▶ [About this exercise]
Your task is to filter the entries and copy every line containing the string "action".

[Stored entries]
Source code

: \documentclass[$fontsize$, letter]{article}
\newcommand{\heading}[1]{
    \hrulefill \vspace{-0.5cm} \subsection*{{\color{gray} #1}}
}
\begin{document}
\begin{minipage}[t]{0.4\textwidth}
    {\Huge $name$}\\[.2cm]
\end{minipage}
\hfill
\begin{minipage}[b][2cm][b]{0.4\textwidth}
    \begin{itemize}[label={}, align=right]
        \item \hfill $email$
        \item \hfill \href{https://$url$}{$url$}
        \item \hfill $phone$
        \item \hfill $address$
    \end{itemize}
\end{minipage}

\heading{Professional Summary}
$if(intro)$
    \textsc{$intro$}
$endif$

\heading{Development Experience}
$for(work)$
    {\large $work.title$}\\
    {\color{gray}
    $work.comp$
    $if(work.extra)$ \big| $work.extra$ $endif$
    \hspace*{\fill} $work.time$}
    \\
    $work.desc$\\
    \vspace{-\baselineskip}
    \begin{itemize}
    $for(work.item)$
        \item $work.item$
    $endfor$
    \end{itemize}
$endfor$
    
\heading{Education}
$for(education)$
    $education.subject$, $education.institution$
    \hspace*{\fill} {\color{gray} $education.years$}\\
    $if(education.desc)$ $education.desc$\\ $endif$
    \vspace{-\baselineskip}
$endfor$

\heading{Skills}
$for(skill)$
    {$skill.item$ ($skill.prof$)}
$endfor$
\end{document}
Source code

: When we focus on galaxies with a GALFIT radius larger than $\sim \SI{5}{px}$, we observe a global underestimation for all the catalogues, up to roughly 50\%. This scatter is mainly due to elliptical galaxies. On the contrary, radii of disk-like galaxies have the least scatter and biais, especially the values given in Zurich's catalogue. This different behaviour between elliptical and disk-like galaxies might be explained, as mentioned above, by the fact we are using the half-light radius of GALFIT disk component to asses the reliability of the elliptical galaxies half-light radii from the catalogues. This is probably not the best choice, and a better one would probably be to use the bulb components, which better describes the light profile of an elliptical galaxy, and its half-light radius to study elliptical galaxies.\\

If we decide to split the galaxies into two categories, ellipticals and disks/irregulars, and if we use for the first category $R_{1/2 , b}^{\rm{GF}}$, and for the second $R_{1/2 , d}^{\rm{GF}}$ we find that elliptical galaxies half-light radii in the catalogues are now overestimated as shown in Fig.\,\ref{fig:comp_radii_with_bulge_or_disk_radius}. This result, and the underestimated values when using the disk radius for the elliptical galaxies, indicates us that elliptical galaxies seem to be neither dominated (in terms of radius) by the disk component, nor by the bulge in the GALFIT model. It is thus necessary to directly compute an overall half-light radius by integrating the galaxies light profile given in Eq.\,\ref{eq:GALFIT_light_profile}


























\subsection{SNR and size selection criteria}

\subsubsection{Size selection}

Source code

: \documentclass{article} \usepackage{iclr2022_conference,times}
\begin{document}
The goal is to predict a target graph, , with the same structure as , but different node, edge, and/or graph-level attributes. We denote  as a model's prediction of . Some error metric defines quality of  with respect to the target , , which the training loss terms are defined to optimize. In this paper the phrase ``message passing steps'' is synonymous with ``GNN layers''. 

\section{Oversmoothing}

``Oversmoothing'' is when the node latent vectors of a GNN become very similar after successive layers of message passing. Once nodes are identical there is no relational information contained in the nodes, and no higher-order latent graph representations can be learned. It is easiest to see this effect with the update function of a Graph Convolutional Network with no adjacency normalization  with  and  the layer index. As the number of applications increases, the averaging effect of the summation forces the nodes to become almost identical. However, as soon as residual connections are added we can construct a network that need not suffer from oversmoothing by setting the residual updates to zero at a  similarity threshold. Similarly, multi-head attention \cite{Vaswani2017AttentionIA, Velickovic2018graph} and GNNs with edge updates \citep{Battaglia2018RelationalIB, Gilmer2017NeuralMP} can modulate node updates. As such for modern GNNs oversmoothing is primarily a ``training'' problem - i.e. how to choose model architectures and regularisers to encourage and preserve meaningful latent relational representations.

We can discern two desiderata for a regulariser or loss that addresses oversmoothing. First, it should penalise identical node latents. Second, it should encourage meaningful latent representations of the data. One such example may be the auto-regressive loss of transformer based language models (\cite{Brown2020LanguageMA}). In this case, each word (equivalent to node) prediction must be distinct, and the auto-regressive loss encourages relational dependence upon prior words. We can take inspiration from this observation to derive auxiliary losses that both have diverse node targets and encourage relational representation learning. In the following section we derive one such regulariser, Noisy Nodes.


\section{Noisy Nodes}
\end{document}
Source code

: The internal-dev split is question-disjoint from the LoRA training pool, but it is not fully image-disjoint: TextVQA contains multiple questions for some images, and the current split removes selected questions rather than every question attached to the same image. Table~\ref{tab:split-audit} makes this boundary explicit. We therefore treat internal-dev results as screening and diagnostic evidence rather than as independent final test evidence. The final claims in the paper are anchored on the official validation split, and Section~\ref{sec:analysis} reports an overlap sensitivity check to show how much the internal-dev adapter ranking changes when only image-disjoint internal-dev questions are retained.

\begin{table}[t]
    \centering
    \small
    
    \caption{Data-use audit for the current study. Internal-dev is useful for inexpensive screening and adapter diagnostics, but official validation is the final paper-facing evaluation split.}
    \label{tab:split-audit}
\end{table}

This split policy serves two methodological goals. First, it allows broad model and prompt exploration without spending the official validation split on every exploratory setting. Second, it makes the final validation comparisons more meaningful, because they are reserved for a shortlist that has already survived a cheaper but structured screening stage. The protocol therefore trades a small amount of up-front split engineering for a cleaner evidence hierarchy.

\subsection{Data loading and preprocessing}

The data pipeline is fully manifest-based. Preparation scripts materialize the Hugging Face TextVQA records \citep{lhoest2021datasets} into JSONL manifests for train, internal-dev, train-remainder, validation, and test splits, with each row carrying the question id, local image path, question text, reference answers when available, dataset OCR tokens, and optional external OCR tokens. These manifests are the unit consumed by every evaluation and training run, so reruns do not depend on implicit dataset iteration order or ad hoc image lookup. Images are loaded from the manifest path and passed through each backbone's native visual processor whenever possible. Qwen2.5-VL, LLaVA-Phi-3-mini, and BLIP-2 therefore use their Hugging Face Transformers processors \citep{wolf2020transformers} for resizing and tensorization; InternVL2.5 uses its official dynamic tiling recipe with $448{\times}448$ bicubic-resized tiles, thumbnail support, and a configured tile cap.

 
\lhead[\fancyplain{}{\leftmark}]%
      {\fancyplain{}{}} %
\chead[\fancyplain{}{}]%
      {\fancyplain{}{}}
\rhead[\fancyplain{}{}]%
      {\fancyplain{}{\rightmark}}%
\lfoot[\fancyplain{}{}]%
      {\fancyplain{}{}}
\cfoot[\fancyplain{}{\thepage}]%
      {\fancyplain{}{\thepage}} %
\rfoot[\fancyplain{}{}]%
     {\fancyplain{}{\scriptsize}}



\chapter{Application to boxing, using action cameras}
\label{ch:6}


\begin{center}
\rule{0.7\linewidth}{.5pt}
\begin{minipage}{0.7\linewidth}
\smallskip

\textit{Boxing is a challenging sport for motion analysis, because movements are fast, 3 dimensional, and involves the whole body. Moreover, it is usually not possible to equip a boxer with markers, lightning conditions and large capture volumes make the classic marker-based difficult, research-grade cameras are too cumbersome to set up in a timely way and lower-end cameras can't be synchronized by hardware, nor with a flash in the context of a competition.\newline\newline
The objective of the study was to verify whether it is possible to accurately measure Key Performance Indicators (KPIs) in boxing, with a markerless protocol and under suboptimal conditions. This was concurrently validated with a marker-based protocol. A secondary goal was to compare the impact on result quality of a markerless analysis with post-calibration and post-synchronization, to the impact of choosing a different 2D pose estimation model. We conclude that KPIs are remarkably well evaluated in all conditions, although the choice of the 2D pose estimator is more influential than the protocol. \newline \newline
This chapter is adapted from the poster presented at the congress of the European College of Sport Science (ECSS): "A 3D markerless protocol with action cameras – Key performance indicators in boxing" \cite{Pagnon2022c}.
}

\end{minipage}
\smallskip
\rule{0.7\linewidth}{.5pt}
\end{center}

▶ [Result for this exercise]
\chapter{Application to boxing, using action cameras}
This chapter is adapted from the poster presented at the congress of the European College of Sport Science (ECSS): "A 3D markerless protocol with action cameras – Key performance indicators in boxing" \cite{Pagnon2022c}.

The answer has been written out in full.